Before coming to play in a Doc Wayne league, players are taught about Doc Wayne’s core philosophy, which is called Do The Good (DtG). DtG is about getting to a place on the field and off the field where you feel effective, and you got there without doing any harm to anyone else. In other words, it’s about working hard to find your ‘positive path.’ It was clear right from the start that the skill level of these kids was not the highest but they completely bought into this DtG mindset and were immediately enjoying this distraction from the stresses of their daily lives. They were also learning how to become more social, shaking the hands of opponents, helping teammates up after falling, and high-fiving after someone scored (All skills they could take with them when they left the field). As an observer, this to me was what sports should be all about: A release from stress, the chance to learn, an opportunity to work as part of a team and to have fun.

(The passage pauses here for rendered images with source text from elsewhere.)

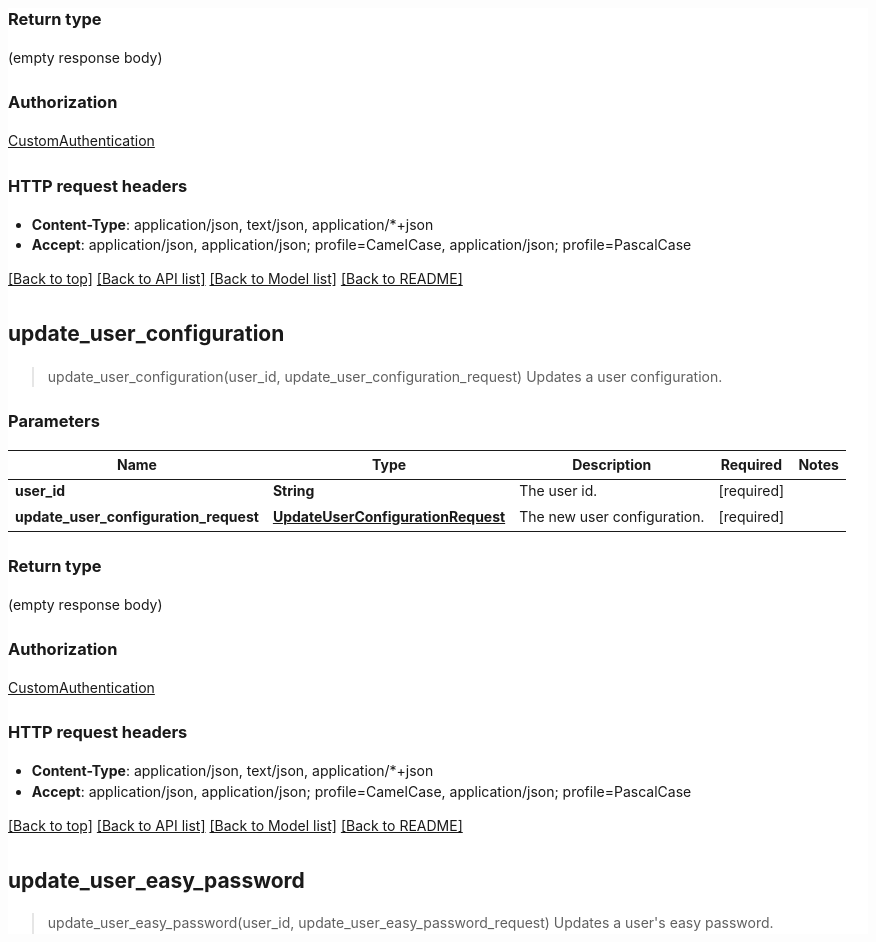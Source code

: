 ### Return type

 (empty response body)

### Authorization

[CustomAuthentication](../README.md#CustomAuthentication)

### HTTP request headers

- **Content-Type**: application/json, text/json, application/*+json
- **Accept**: application/json, application/json; profile=CamelCase, application/json; profile=PascalCase

[[Back to top]](#) [[Back to API list]](../README.md#documentation-for-api-endpoints) [[Back to Model list]](../README.md#documentation-for-models) [[Back to README]](../README.md)


## update_user_configuration

> update_user_configuration(user_id, update_user_configuration_request)
Updates a user configuration.

### Parameters


Name | Type | Description  | Required | Notes
------------- | ------------- | ------------- | ------------- | -------------
**user_id** | **String** | The user id. | [required] |
**update_user_configuration_request** | [**UpdateUserConfigurationRequest**](UpdateUserConfigurationRequest.md) | The new user configuration. | [required] |

### Return type

 (empty response body)

### Authorization

[CustomAuthentication](../README.md#CustomAuthentication)

### HTTP request headers

- **Content-Type**: application/json, text/json, application/*+json
- **Accept**: application/json, application/json; profile=CamelCase, application/json; profile=PascalCase

[[Back to top]](#) [[Back to API list]](../README.md#documentation-for-api-endpoints) [[Back to Model list]](../README.md#documentation-for-models) [[Back to README]](../README.md)


## update_user_easy_password

> update_user_easy_password(user_id, update_user_easy_password_request)
Updates a user's easy password.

Since I started volunteering with Doc Wayne, my fiancée has also become involved with the charity and it now is something that we could not imagine not having in our lives. It’s become something we can do as a couple and feel good about on the ride home at night. We might not have a direct impact in the lives of these kids on a daily basis, but for a little while each week we can share a kind word or show a skill that was not learned before (we might even be getting more out of this than the kids sometimes). It’s amazing to seeing kids deal with their difficulties through sports and I am pretty happy that we have the opportunity.
I hope from this piece you take away two things:
1.) Get involved. I was so wrapped up in me for so long that I forgot how great it can feel to give back. No matter the cause or activity, take some time out of your life and try to make someone else’s better as I’m sure it will come back to you in some way.
2.) Do the Good. I think most people live this way but it’s a simple philosophy…put yourself in a position to follow a positive path and you are setting yourself up for a successful future.